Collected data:
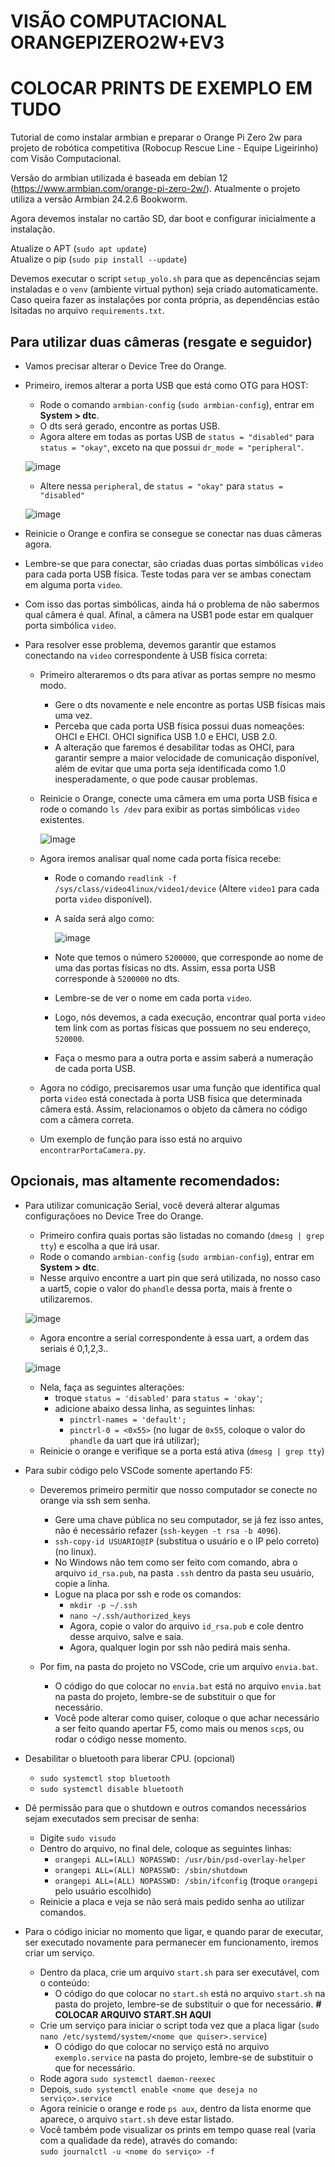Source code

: # VISÃO COMPUTACIONAL ORANGEPIZERO2W+EV3
# COLOCAR PRINTS DE EXEMPLO EM TUDO

Tutorial de como instalar armbian e preparar o Orange Pi Zero 2w para projeto de robótica competitiva (Robocup Rescue Line - Equipe Ligeirinho) com Visão Computacional.

Versão do armbian utilizada é baseada em debian 12 (https://www.armbian.com/orange-pi-zero-2w/). Atualmente o projeto utiliza a versão Armbian 24.2.6 Bookworm.

Agora devemos instalar no cartão SD, dar boot e configurar inicialmente a instalação.

Atualize o APT (`sudo apt update`)  
Atualize o pip (`sudo pip install --update`)

Devemos executar o script `setup_yolo.sh` para que as depencências sejam instaladas e o `venv` (ambiente virtual python) seja criado automaticamente.  
Caso queira fazer as instalações por conta própria, as dependências estão lsitadas no arquivo `requirements.txt`.
 
## Para utilizar duas câmeras (resgate e seguidor)

- Vamos precisar alterar o Device Tree do Orange.
- Primeiro, iremos alterar a porta USB que está como OTG para HOST:
  - Rode o comando `armbian-config` (`sudo armbian-config`), entrar em **System > dtc**.
  - O dts será gerado, encontre as portas USB.
  - Agora altere em todas as portas USB de `status = "disabled"` para `status = "okay"`, exceto na que possui `dr_mode = "peripheral"`.
    
  ![image](https://github.com/user-attachments/assets/aede3413-06be-4bf0-abaa-e6ffe0465555)

  - Altere nessa `peripheral`, de `status = "okay"` para `status = "disabled"`
  
  ![image](https://github.com/user-attachments/assets/39141d5b-bc1f-4e0a-936d-2c6889973348)

- Reinicie o Orange e confira se consegue se conectar nas duas câmeras agora.
- Lembre-se que para conectar, são criadas duas portas simbólicas `video` para cada porta USB física. Teste todas para ver se ambas conectam em alguma porta `video`.
- Com isso das portas simbólicas, ainda há o problema de não sabermos qual câmera é qual. Afinal, a câmera na USB1 pode estar em qualquer porta simbólica `video`.
- Para resolver esse problema, devemos garantir que estamos conectando na `video` correspondente à USB física correta:
  - Primeiro alteraremos o dts para ativar as portas sempre no mesmo modo.
    - Gere o dts novamente e nele encontre as portas USB físicas mais uma vez.
    - Perceba que cada porta USB física possui duas nomeações: OHCI e EHCI. OHCI significa USB 1.0 e EHCI, USB 2.0.
    - A alteração que faremos é desabilitar todas as OHCI, para garantir sempre a maior velocidade de comunicação disponível, além de evitar que uma porta seja identificada como 1.0 inesperadamente, o que pode causar problemas.
  
  - Reinicie o Orange, conecte uma câmera em uma porta USB física e rode o comando `ls /dev` para exibir as portas simbólicas `video` existentes.
    
    ![image](https://github.com/user-attachments/assets/45ec750d-beb6-4f3c-892c-d2e700f0809a)

  - Agora iremos analisar qual nome cada porta física recebe:
    - Rode o comando `readlink -f /sys/class/video4linux/video1/device` (Altere `video1` para cada porta `video` disponível).
    - A saída será algo como:
      
      ![image](https://github.com/user-attachments/assets/45f73666-e24d-4ede-bc23-cf068e82ab2b)

    - Note que temos o número `5200000`, que corresponde ao nome de uma das portas físicas no dts. Assim, essa porta USB corresponde à `5200000` no dts.
    - Lembre-se de ver o nome em cada porta `video`.
    - Logo, nós devemos, a cada execução, encontrar qual porta `video` tem link com as portas físicas que possuem no seu endereço, `520000`.
    - Faça o mesmo para a outra porta e assim saberá a numeração de cada porta USB.
  - Agora no código, precisaremos usar uma função que identifica qual porta `video` está conectada à porta USB física que determinada câmera está. Assim, relacionamos o objeto da câmera no código com a câmera correta.
  - Um exemplo de função para isso está no arquivo `encontrarPortaCamera.py`.

## Opcionais, mas altamente recomendados:

- Para utilizar comunicação Serial, você deverá alterar algumas configuraçõoes no Device Tree do Orange.
  - Primeiro confira quais portas são listadas no comando (`dmesg | grep tty`) e escolha a que irá usar.
  - Rode o comando `armbian-config` (`sudo armbian-config`), entrar em **System > dtc**.
  - Nesse arquivo encontre a uart pin que será utilizada, no nosso caso a uart5, copie o valor do `phandle` dessa porta, mais à frente o utilizaremos.

  ![image](https://github.com/user-attachments/assets/48b43938-7ec4-4295-81db-5badfeefa6bb)

  - Agora encontre a serial correspondente à essa uart, a ordem das seriais é 0,1,2,3..

  ![image](https://github.com/user-attachments/assets/041c8b21-5634-42e4-a59e-b0be800af591)

  - Nela, faça as seguintes alterações:
    - troque `status = 'disabled'` para `status = 'okay'`;
    - adicione abaixo dessa linha, as seguintes linhas:
      - `pinctrl-names = 'default';`
      - `pinctrl-0 = <0x55>` (no lugar de `0x55`, coloque o valor do `phandle` da uart que irá utilizar);
  - Reinicie o orange e verifique se a porta está ativa (`dmesg | grep tty`)

- Para subir código pelo VSCode somente apertando F5:
  - Deveremos primeiro permitir que nosso computador se conecte no orange via ssh sem senha.
    - Gere uma chave pública no seu computador, se já fez isso antes, não é necessário refazer (`ssh-keygen -t rsa -b 4096`).
    - `ssh-copy-id USUARIO@IP` (substitua o usuário e o IP pelo correto) (no linux).
    - No Windows não tem como ser feito com comando, abra o arquivo `id_rsa.pub`, na pasta `.ssh` dentro da pasta seu usuário, copie a linha.
    - Logue na placa por ssh e rode os comandos:
      - `mkdir -p ~/.ssh`
      - `nano ~/.ssh/authorized_keys`
      - Agora, copie o valor do arquivo `id_rsa.pub` e cole dentro desse arquivo, salve e saia.
      - Agora, qualquer login por ssh não pedirá mais senha.
  
  - Por fim, na pasta do projeto no VSCode, crie um arquivo `envia.bat`.
    - O código do que colocar no `envia.bat` está no arquivo `envia.bat` na pasta do projeto, lembre-se de substituir o que for necessário.
    - Você pode alterar como quiser, coloque o que achar necessário a ser feito quando apertar F5, como mais ou menos `scp`s, ou rodar o código nesse momento.

- Desabilitar o bluetooth para liberar CPU. (opcional)
  - `sudo systemctl stop bluetooth`
  - `sudo systemctl disable bluetooth`

- Dê permissão para que o shutdown e outros comandos necessários sejam executados sem precisar de senha: 
  - Digite `sudo visudo`
  - Dentro do arquivo, no final dele, coloque as seguintes linhas:
    - `orangepi ALL=(ALL) NOPASSWD: /usr/bin/psd-overlay-helper`
    - `orangepi ALL=(ALL) NOPASSWD: /sbin/shutdown`
    - `orangepi ALL=(ALL) NOPASSWD: /sbin/ifconfig` (troque `orangepi` pelo usuário escolhido)
  - Reinicie a placa e veja se não será mais pedido senha ao utilizar comandos.
 
- Para o código iniciar no momento que ligar, e quando parar de executar, ser executado novamente para permanecer em funcionamento, iremos criar um serviço.
  - Dentro da placa, crie um arquivo `start.sh` para ser executável, com o conteúdo:
    - O código do que colocar no `start.sh` está no arquivo `start.sh` na pasta do projeto, lembre-se de substituir o que for necessário. **# COLOCAR ARQUIVO START.SH AQUI**
  - Crie um serviço para iniciar o script toda vez que a placa ligar (`sudo nano /etc/systemd/system/<nome que quiser>.service`)
    - O código do que colocar no serviço está no arquivo `exemplo.service` na pasta do projeto, lembre-se de substituir o que for necessário.
  - Rode agora `sudo systemctl daemon-reexec`
  - Depois, `sudo systemctl enable <nome que deseja no serviço>.service`
  - Agora reinicie o orange e rode `ps aux`, dentro da lista enorme que aparece, o arquivo `start.sh` deve estar listado.
  - Você também pode visualizar os prints em tempo quase real (varia com a qualidade da rede), através do comando:  
    `sudo journalctl -u <nome do serviço> -f`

| Problem |
From the records given above, copy all lines containing "systemctl".

| Answer box |
  - `sudo systemctl stop bluetooth`
  - `sudo systemctl disable bluetooth`
  - Rode agora `sudo systemctl daemon-reexec`
  - Depois, `sudo systemctl enable <nome que deseja no serviço>.service`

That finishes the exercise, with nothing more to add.